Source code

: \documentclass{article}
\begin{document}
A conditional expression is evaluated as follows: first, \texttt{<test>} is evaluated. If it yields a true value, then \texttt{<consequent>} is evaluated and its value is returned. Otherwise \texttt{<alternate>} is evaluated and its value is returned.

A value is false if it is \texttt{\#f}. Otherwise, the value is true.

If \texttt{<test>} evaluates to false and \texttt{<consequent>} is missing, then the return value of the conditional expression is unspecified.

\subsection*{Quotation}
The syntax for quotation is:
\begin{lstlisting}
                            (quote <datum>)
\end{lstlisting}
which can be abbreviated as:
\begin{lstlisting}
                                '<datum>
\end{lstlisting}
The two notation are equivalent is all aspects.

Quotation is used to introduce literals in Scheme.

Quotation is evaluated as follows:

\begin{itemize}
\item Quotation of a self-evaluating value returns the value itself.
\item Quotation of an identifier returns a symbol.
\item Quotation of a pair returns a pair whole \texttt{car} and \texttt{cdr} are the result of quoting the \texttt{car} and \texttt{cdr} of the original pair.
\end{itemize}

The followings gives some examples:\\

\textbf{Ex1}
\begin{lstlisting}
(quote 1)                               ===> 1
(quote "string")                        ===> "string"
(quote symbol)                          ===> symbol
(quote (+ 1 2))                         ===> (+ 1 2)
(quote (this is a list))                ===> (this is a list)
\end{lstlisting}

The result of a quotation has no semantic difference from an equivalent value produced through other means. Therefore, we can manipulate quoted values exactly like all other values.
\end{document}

------------------------

* _Task to carry out_
In the entries above, find each line with "consequent" and list it.

* _Answer to this problem_
A conditional expression is evaluated as follows: first, \texttt{<test>} is evaluated. If it yields a true value, then \texttt{<consequent>} is evaluated and its value is returned. Otherwise \texttt{<alternate>} is evaluated and its value is returned.
If \texttt{<test>} evaluates to false and \texttt{<consequent>} is missing, then the return value of the conditional expression is unspecified.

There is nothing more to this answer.